_YOUR ASSIGNMENT:_
In the entries below, how many lines contain the string "Landing"? Give the number by itself.

_PROVIDED ENTRIES:_

....................

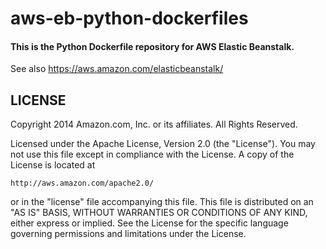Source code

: # aws-eb-python-dockerfiles

#### This is the Python Dockerfile repository for AWS Elastic Beanstalk.

See also <https://aws.amazon.com/elasticbeanstalk/>

## LICENSE

Copyright 2014 Amazon.com, Inc. or its affiliates. All Rights Reserved.

Licensed under the Apache License, Version 2.0 (the "License"). 
You may not use this file except in compliance with the License. 
A copy of the License is located at

    http://aws.amazon.com/apache2.0/

or in the "license" file accompanying this file. This file is 
distributed on an "AS IS" BASIS, WITHOUT WARRANTIES OR CONDITIONS 
OF ANY KIND, either express or implied. See the License for the 
specific language governing permissions and limitations under the 
License.
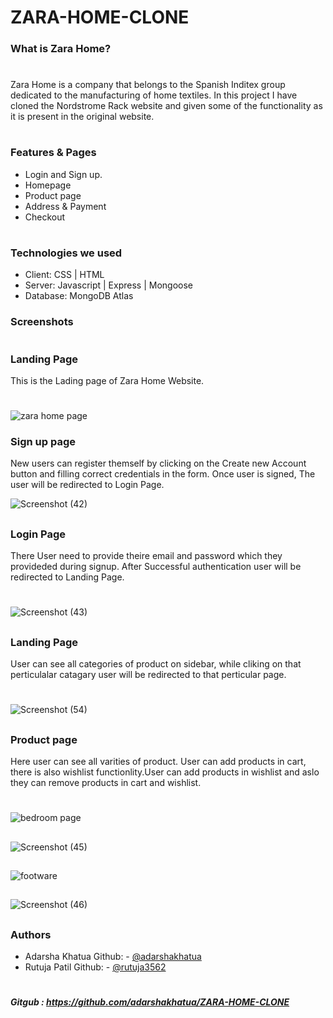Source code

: # ZARA-HOME-CLONE

### What is Zara Home?
#
Zara Home is a company that belongs to the Spanish Inditex group dedicated to the manufacturing of home textiles.
In this project I have cloned the Nordstrome Rack website and given some of the functionality as it is present in the original website.
#

### Features & Pages
- Login and Sign up.
- Homepage 
- Product page
- Address & Payment
- Checkout 

#
### Technologies we used

- Client: CSS | HTML
- Server: Javascript | Express | Mongoose
- Database: MongoDB Atlas

### Screenshots
#
### Landing Page 
This is the Lading page of Zara Home Website.
#
![zara home page](https://user-images.githubusercontent.com/96000964/165290423-8c74965c-95ac-4f1c-8dfe-9fa52912e5ac.png)

### Sign up page

New users can register themself by clicking on the Create new Account button and filling correct credentials in the form. Once user is signed, The user will be redirected to Login Page. 

![Screenshot (42)](https://user-images.githubusercontent.com/96000964/165292943-421f1cf8-3371-4d46-897c-e34eae500111.png) 

##

### Login Page

There User need to provide theire email and password which they provideded during signup. After Successful authentication user will be redirected to Landing Page.
#
![Screenshot (43)](https://user-images.githubusercontent.com/96000964/165292841-89e17c36-99c8-4bfc-89e4-60c1c7002137.png)

##

### Landing Page

User can see all categories of product on sidebar, while cliking on that perticulalar catagary user will be redirected to that perticular page.
#
![Screenshot (54)](https://user-images.githubusercontent.com/96000964/165833804-906753e9-dc3e-4625-9913-ccb48fcac7ef.png)

##

### Product page

Here user can see all varities of product. User can add products in cart, there is also wishlist functionlity.User can add products in wishlist and aslo they can remove products in cart and wishlist. 
#
![bedroom page](https://user-images.githubusercontent.com/96000964/165291918-a5c696be-dc53-449f-9a45-8fee551cd6e1.png)

##

![Screenshot (45)](https://user-images.githubusercontent.com/96000964/165294068-9968d842-cb5c-4d1f-bb11-95d72c32c029.png)

##
![footware](https://user-images.githubusercontent.com/96000964/165291408-28df498e-ff70-44e6-9f2c-94f4b85f8ec0.png)
##

![Screenshot (46)](https://user-images.githubusercontent.com/96000964/165294761-c17238cb-4e6d-4324-ab2d-8d6f0ca9418f.png)
##

### Authors
- Adarsha Khatua
Github: -  <a target="_blank" href="https://github.com/adarshakhatua"> @adarshakhatua</a> 
- Rutuja Patil
Github: - <a target="_blank" href="https://github.com/rutuja3562" >@rutuja3562</a> 

#
##### Gitgub : <a target="_blank" href="https://github.com/adarshakhatua/ZARA-HOME-CLONE" >https://github.com/adarshakhatua/ZARA-HOME-CLONE</a>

....................

_WRITTEN SOLUTION:_
3